Saved data entries:
=== Section Start ===

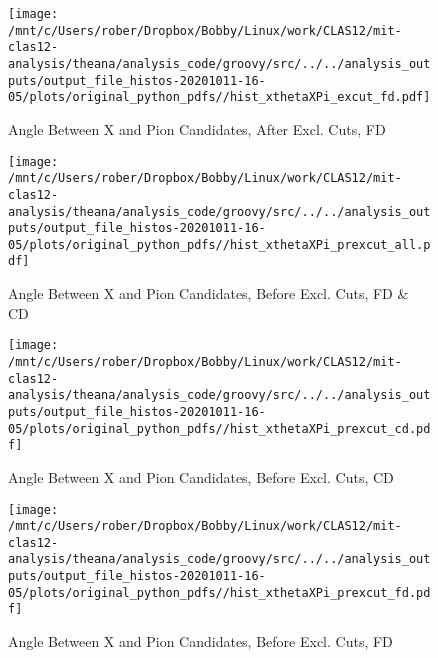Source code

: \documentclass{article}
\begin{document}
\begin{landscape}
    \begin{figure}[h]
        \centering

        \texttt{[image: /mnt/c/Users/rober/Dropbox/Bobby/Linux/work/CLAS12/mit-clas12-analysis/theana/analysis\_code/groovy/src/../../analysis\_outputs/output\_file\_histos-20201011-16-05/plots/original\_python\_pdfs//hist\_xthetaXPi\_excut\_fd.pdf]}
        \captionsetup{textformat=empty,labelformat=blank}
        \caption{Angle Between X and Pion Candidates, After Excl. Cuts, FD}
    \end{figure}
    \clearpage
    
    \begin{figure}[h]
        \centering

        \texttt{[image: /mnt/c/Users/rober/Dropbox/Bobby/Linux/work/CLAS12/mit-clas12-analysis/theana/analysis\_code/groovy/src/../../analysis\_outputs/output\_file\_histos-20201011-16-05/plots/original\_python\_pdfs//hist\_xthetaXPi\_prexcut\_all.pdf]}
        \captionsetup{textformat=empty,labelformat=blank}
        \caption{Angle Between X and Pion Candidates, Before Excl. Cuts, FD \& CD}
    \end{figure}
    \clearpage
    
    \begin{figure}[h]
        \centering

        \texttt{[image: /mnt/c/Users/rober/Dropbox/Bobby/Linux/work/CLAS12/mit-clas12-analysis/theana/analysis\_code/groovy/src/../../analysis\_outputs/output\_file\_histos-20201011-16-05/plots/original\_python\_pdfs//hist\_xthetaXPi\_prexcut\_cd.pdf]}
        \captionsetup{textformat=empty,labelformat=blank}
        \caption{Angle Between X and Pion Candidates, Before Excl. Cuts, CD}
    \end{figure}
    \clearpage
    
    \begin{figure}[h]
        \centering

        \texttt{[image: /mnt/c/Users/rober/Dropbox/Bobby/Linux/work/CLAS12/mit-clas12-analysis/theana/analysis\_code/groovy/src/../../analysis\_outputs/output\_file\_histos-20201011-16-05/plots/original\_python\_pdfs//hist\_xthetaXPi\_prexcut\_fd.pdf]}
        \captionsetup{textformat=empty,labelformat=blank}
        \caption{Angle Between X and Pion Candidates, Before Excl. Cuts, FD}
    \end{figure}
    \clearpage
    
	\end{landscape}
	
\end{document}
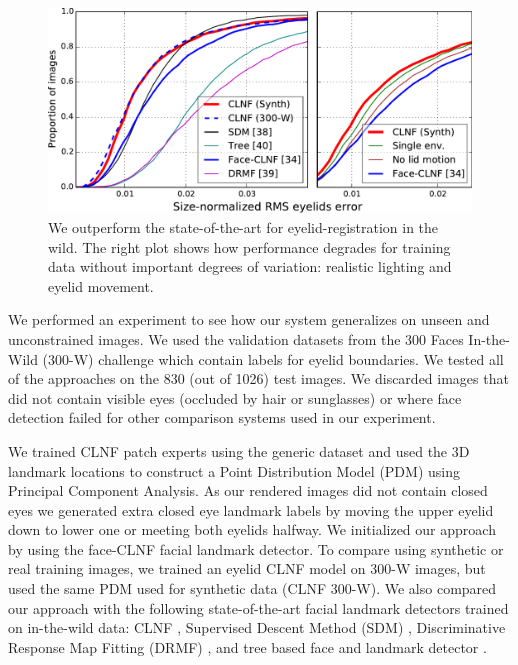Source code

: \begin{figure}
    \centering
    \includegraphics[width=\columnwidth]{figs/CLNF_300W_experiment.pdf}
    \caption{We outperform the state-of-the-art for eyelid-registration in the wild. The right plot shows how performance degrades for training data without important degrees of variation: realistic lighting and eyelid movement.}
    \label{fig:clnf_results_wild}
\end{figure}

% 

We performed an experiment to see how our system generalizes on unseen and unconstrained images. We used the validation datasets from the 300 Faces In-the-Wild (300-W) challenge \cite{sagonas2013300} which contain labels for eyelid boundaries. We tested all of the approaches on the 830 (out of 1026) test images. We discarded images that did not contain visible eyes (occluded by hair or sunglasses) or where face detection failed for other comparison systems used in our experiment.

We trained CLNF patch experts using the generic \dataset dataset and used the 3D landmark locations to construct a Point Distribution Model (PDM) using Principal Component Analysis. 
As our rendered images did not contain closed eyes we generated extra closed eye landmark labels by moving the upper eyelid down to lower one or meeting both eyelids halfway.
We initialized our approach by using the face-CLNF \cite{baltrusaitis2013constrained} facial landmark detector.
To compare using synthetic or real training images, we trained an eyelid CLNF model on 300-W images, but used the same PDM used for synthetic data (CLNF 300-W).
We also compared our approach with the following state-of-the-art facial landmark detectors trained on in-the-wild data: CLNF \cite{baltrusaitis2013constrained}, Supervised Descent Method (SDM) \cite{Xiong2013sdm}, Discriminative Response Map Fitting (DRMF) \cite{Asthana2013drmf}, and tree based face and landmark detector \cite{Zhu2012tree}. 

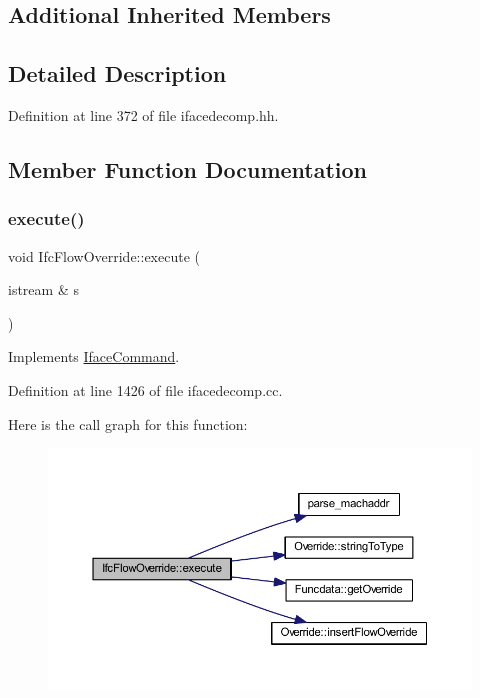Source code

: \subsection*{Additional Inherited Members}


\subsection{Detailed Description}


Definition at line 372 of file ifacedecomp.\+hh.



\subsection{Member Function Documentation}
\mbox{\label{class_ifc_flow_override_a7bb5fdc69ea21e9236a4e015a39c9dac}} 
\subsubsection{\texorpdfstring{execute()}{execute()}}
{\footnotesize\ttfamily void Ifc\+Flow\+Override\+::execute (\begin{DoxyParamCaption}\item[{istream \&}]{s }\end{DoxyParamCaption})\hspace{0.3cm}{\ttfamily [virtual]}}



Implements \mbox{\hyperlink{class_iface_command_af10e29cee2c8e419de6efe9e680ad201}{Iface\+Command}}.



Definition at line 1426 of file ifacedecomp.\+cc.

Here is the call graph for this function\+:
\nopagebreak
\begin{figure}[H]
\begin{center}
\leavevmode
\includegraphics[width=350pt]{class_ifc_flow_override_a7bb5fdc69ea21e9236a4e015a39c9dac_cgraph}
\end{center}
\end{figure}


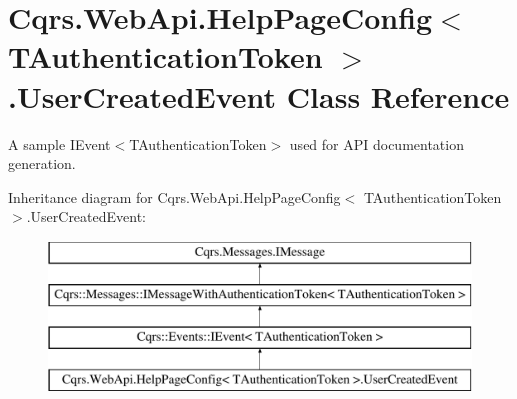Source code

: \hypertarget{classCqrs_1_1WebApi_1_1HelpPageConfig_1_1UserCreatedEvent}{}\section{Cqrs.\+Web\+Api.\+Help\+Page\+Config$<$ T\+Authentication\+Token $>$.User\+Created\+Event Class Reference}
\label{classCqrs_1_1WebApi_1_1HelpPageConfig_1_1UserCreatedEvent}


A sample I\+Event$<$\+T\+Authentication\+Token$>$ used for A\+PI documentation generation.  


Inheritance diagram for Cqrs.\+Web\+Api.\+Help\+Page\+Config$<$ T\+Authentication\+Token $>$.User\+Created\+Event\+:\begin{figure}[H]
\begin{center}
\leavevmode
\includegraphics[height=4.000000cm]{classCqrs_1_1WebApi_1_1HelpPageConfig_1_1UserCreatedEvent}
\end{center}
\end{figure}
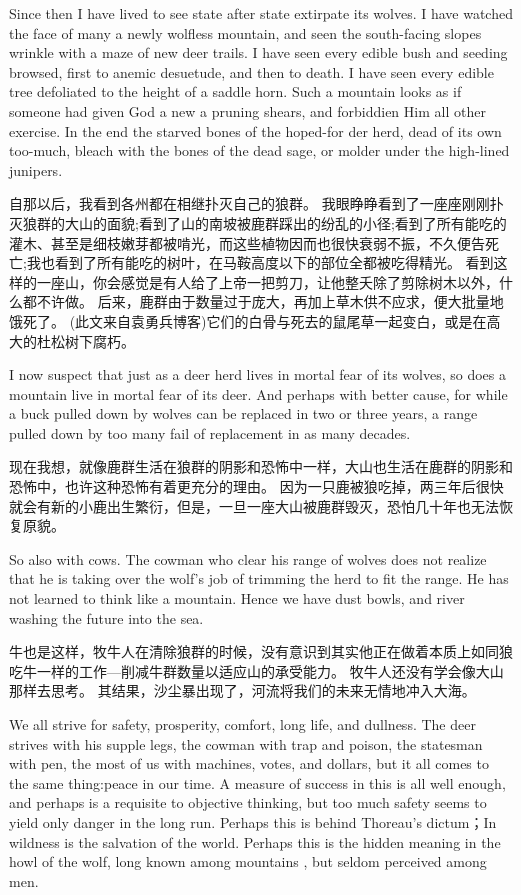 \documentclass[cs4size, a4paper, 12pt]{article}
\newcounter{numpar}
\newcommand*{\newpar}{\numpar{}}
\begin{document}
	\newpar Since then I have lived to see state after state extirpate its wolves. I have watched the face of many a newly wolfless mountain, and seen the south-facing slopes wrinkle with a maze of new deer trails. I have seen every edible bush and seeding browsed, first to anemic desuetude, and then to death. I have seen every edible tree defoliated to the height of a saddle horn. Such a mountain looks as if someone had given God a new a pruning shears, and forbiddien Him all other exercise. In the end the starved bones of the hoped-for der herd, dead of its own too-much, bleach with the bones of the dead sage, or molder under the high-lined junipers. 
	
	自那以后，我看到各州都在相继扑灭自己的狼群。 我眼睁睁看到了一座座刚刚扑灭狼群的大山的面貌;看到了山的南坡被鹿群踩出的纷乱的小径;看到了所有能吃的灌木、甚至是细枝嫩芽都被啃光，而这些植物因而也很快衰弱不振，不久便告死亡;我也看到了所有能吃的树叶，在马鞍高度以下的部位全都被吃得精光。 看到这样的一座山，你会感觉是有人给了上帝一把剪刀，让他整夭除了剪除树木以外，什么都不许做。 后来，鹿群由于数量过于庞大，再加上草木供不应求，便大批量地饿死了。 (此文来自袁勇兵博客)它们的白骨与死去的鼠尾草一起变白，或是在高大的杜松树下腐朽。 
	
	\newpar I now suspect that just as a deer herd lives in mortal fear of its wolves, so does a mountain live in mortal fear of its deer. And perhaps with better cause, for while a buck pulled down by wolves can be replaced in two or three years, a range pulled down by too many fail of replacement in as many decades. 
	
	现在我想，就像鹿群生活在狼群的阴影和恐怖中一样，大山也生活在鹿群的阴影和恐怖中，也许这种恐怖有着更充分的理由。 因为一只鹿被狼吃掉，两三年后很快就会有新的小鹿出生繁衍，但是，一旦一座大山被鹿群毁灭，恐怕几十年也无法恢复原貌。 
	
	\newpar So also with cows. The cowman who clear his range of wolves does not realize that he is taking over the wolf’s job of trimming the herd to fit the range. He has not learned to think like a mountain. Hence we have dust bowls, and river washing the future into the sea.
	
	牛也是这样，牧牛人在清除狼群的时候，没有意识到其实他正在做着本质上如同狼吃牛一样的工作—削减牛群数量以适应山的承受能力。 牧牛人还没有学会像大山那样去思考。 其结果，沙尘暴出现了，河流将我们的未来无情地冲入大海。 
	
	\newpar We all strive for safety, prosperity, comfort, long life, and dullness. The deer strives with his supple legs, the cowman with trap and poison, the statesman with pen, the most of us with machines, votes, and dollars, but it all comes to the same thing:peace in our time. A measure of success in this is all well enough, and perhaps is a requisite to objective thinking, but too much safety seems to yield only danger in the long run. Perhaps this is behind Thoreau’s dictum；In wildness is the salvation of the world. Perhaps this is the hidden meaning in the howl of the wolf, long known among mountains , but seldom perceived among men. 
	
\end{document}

=== Section End ===
=== Section Start ===

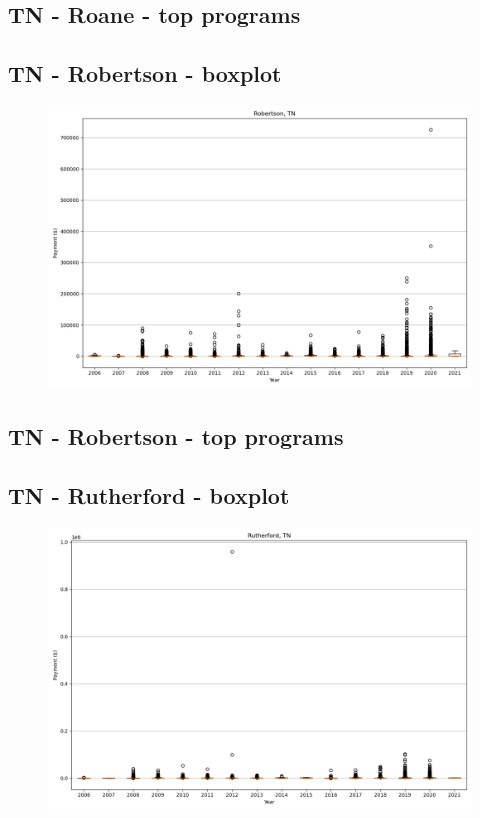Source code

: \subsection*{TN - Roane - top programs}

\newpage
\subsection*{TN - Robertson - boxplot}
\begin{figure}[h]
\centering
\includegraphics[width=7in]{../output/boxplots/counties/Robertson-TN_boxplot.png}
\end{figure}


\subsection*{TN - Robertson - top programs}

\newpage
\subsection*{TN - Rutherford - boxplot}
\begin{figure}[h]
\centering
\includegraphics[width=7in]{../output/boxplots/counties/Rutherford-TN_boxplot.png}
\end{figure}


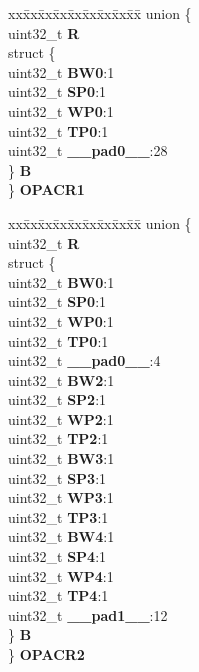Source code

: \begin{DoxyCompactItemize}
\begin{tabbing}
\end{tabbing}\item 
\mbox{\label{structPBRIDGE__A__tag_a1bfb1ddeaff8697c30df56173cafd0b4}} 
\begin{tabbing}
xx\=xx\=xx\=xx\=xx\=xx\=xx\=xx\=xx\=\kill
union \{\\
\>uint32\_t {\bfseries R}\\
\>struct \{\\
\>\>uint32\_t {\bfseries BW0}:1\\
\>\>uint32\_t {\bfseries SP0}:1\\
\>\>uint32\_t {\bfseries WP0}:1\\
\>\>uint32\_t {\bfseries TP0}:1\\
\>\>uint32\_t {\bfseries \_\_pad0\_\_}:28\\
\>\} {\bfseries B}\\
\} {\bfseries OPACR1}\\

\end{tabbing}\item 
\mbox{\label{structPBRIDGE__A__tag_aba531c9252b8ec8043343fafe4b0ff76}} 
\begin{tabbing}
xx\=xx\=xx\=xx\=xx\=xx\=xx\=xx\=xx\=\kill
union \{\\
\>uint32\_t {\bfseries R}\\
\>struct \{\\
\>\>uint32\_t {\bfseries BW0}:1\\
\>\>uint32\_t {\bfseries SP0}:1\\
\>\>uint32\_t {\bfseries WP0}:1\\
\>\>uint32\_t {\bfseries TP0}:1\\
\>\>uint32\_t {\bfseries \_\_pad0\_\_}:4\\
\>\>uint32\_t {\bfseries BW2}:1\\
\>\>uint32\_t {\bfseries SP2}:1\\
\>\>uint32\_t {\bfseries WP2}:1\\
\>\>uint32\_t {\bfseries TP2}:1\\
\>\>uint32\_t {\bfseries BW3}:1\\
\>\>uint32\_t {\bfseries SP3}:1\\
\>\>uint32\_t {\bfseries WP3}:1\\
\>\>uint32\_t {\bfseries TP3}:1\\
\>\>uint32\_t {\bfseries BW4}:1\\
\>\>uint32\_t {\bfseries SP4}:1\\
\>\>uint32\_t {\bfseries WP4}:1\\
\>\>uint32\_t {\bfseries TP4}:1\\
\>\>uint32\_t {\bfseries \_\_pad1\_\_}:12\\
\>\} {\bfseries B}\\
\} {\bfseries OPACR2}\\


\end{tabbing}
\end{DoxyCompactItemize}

=== Section End ===

* Your instructions *
A line belongs in the answer if it contains the word "down"; copy every such line from the data above.

* Task response *
As our rendered images did not contain closed eyes we generated extra closed eye landmark labels by moving the upper eyelid down to lower one or meeting both eyelids halfway.
	\newpar I now suspect that just as a deer herd lives in mortal fear of its wolves, so does a mountain live in mortal fear of its deer. And perhaps with better cause, for while a buck pulled down by wolves can be replaced in two or three years, a range pulled down by too many fail of replacement in as many decades. 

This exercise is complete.